= Daniel Tuccio =

Daniel Tuccio is a Peruvian-American television reporter/news anchor. He was born in Anaheim, California and grew up in Lima, Peru.

He started his career as a production assistant in Panamericana Television in Lima in 1998. He worked for soccer show Futbol Grande, which showed history soccer matches including those of the Peru national team in World Cups and Copa America.

He moved to Los Angeles to pursue his career in journalism. In 2002 he was correspondent for Gold Cup in Pasadena, CA for Peruvian website Peru.com. He then moved to radio where he worked for Super Estrella Network and Super Estrella Los Angeles.

He landed his news reporting job at KPMR, the Univision affiliate in Santa Barbara, CA. He had the opportunity to cover presidential candidate John McCain's visit to the Central Coast.

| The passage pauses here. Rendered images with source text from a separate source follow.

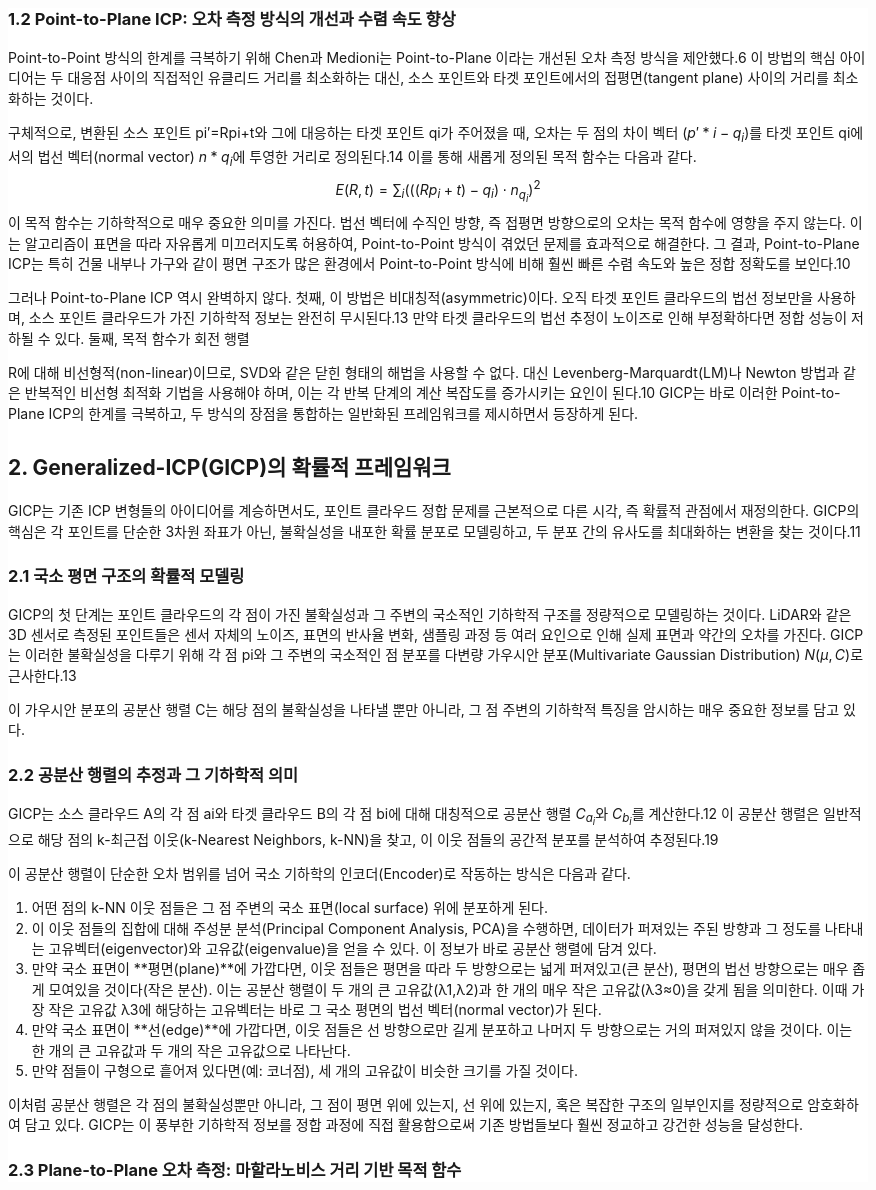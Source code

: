 ### 1.2  Point-to-Plane ICP: 오차 측정 방식의 개선과 수렴 속도 향상

Point-to-Point 방식의 한계를 극복하기 위해 Chen과 Medioni는 Point-to-Plane 이라는 개선된 오차 측정 방식을 제안했다.6 이 방법의 핵심 아이디어는 두 대응점 사이의 직접적인 유클리드 거리를 최소화하는 대신, 소스 포인트와 타겟 포인트에서의 접평면(tangent plane) 사이의 거리를 최소화하는 것이다.

구체적으로, 변환된 소스 포인트 pi′=Rpi+t와 그에 대응하는 타겟 포인트 qi가 주어졌을 때, 오차는 두 점의 차이 벡터 $(p'*i - q_i)$를 타겟 포인트 qi에서의 법선 벡터(normal vector) $n*{q_i}$에 투영한 거리로 정의된다.14 이를 통해 새롭게 정의된 목적 함수는 다음과 같다.
$$
E(R, t) = \sum_{i} \left( \left( (R p_i + t) - q_i \right) \cdot n_{q_i} \right)^2
$$
이 목적 함수는 기하학적으로 매우 중요한 의미를 가진다. 법선 벡터에 수직인 방향, 즉 접평면 방향으로의 오차는 목적 함수에 영향을 주지 않는다. 이는 알고리즘이 표면을 따라 자유롭게 미끄러지도록 허용하여, Point-to-Point 방식이 겪었던 문제를 효과적으로 해결한다. 그 결과, Point-to-Plane ICP는 특히 건물 내부나 가구와 같이 평면 구조가 많은 환경에서 Point-to-Point 방식에 비해 훨씬 빠른 수렴 속도와 높은 정합 정확도를 보인다.10

그러나 Point-to-Plane ICP 역시 완벽하지 않다. 첫째, 이 방법은 비대칭적(asymmetric)이다. 오직 타겟 포인트 클라우드의 법선 정보만을 사용하며, 소스 포인트 클라우드가 가진 기하학적 정보는 완전히 무시된다.13 만약 타겟 클라우드의 법선 추정이 노이즈로 인해 부정확하다면 정합 성능이 저하될 수 있다. 둘째, 목적 함수가 회전 행렬 

R에 대해 비선형적(non-linear)이므로, SVD와 같은 닫힌 형태의 해법을 사용할 수 없다. 대신 Levenberg-Marquardt(LM)나 Newton 방법과 같은 반복적인 비선형 최적화 기법을 사용해야 하며, 이는 각 반복 단계의 계산 복잡도를 증가시키는 요인이 된다.10 GICP는 바로 이러한 Point-to-Plane ICP의 한계를 극복하고, 두 방식의 장점을 통합하는 일반화된 프레임워크를 제시하면서 등장하게 된다.

## 2.  Generalized-ICP(GICP)의 확률적 프레임워크

GICP는 기존 ICP 변형들의 아이디어를 계승하면서도, 포인트 클라우드 정합 문제를 근본적으로 다른 시각, 즉 확률적 관점에서 재정의한다. GICP의 핵심은 각 포인트를 단순한 3차원 좌표가 아닌, 불확실성을 내포한 확률 분포로 모델링하고, 두 분포 간의 유사도를 최대화하는 변환을 찾는 것이다.11

### 2.1  국소 평면 구조의 확률적 모델링

GICP의 첫 단계는 포인트 클라우드의 각 점이 가진 불확실성과 그 주변의 국소적인 기하학적 구조를 정량적으로 모델링하는 것이다. LiDAR와 같은 3D 센서로 측정된 포인트들은 센서 자체의 노이즈, 표면의 반사율 변화, 샘플링 과정 등 여러 요인으로 인해 실제 표면과 약간의 오차를 가진다. GICP는 이러한 불확실성을 다루기 위해 각 점 pi와 그 주변의 국소적인 점 분포를 다변량 가우시안 분포(Multivariate Gaussian Distribution) $N(\mu, C)$로 근사한다.13

이 가우시안 분포의 공분산 행렬 C는 해당 점의 불확실성을 나타낼 뿐만 아니라, 그 점 주변의 기하학적 특징을 암시하는 매우 중요한 정보를 담고 있다.

### 2.2  공분산 행렬의 추정과 그 기하학적 의미

GICP는 소스 클라우드 A의 각 점 ai와 타겟 클라우드 B의 각 점 bi에 대해 대칭적으로 공분산 행렬 $C_{a_i}$와 $C_{b_i}$를 계산한다.12 이 공분산 행렬은 일반적으로 해당 점의 k-최근접 이웃(k-Nearest Neighbors, k-NN)을 찾고, 이 이웃 점들의 공간적 분포를 분석하여 추정된다.19

이 공분산 행렬이 단순한 오차 범위를 넘어 국소 기하학의 인코더(Encoder)로 작동하는 방식은 다음과 같다.

1. 어떤 점의 k-NN 이웃 점들은 그 점 주변의 국소 표면(local surface) 위에 분포하게 된다.
2. 이 이웃 점들의 집합에 대해 주성분 분석(Principal Component Analysis, PCA)을 수행하면, 데이터가 퍼져있는 주된 방향과 그 정도를 나타내는 고유벡터(eigenvector)와 고유값(eigenvalue)을 얻을 수 있다. 이 정보가 바로 공분산 행렬에 담겨 있다.
3. 만약 국소 표면이 **평면(plane)**에 가깝다면, 이웃 점들은 평면을 따라 두 방향으로는 넓게 퍼져있고(큰 분산), 평면의 법선 방향으로는 매우 좁게 모여있을 것이다(작은 분산). 이는 공분산 행렬이 두 개의 큰 고유값(λ1,λ2)과 한 개의 매우 작은 고유값(λ3≈0)을 갖게 됨을 의미한다. 이때 가장 작은 고유값 λ3에 해당하는 고유벡터는 바로 그 국소 평면의 법선 벡터(normal vector)가 된다.
4. 만약 국소 표면이 **선(edge)**에 가깝다면, 이웃 점들은 선 방향으로만 길게 분포하고 나머지 두 방향으로는 거의 퍼져있지 않을 것이다. 이는 한 개의 큰 고유값과 두 개의 작은 고유값으로 나타난다.
5. 만약 점들이 구형으로 흩어져 있다면(예: 코너점), 세 개의 고유값이 비슷한 크기를 가질 것이다.

이처럼 공분산 행렬은 각 점의 불확실성뿐만 아니라, 그 점이 평면 위에 있는지, 선 위에 있는지, 혹은 복잡한 구조의 일부인지를 정량적으로 암호화하여 담고 있다. GICP는 이 풍부한 기하학적 정보를 정합 과정에 직접 활용함으로써 기존 방법들보다 훨씬 정교하고 강건한 성능을 달성한다.

### 2.3  Plane-to-Plane 오차 측정: 마할라노비스 거리 기반 목적 함수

He then moved back to Lima where he worked as general assignment reporter for Frecuencia Latina. He covered many stories from social, crime, consumer and politics. He interviewed many personalities of the Peruvian spectrum like President Alan Garcia, former President Alejandro Toledo, Keiko Fujimori, singer/author Gianmarco, folklor artists Chato Grados and Abencia Mesa.

He returned to California as main anchor of Noticias Univision Costa Central in Santa Barbara. He also performed duties of image producer of the newscast. While Daniel Tuccio was anchor, ratings rose three times.

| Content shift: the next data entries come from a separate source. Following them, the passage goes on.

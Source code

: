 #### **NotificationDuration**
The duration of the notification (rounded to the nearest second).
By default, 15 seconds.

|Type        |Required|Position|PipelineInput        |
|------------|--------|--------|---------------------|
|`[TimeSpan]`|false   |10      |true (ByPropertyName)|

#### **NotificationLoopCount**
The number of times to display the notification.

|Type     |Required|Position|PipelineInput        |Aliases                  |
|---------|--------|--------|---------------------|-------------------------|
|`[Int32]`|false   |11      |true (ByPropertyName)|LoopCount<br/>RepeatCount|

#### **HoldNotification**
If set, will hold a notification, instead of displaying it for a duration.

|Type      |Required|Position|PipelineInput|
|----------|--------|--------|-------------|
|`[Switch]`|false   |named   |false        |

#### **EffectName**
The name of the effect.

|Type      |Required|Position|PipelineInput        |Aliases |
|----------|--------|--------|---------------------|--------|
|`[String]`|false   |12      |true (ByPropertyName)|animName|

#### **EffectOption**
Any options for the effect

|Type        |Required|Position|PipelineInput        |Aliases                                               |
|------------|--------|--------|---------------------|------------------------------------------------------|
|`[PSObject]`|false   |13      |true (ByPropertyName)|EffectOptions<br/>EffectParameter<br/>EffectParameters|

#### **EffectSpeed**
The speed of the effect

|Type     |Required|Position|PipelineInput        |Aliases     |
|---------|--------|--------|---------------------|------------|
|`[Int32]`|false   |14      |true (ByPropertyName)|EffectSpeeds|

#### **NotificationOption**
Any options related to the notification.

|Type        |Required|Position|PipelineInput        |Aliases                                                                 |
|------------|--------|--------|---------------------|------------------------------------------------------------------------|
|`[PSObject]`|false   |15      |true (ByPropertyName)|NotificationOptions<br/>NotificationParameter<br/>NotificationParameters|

He continued his journalism career at KCEC, Univision affiliate in Denver, CO. He works as general assignment/feature reporter for Noticias Univision Colorado Solo a las Diez. He reports the most interesting stories that affect the Hispanic community in Colorado. His stories have been featured several times in the CNN Newsource. For a short time late 2014/2015 he worked at KTLM in charge for doing morning news briefs and was a general assignment reporter for the 4:30pm and 5:00pm weekday newscast. in June 2015 he became a producer at KDEN-TV returning to denver to produce the station weekday 4:30,5pm,10pm newscast. KCEC where he worked at is KDEN-TV rival since the station launched newscast in 2011.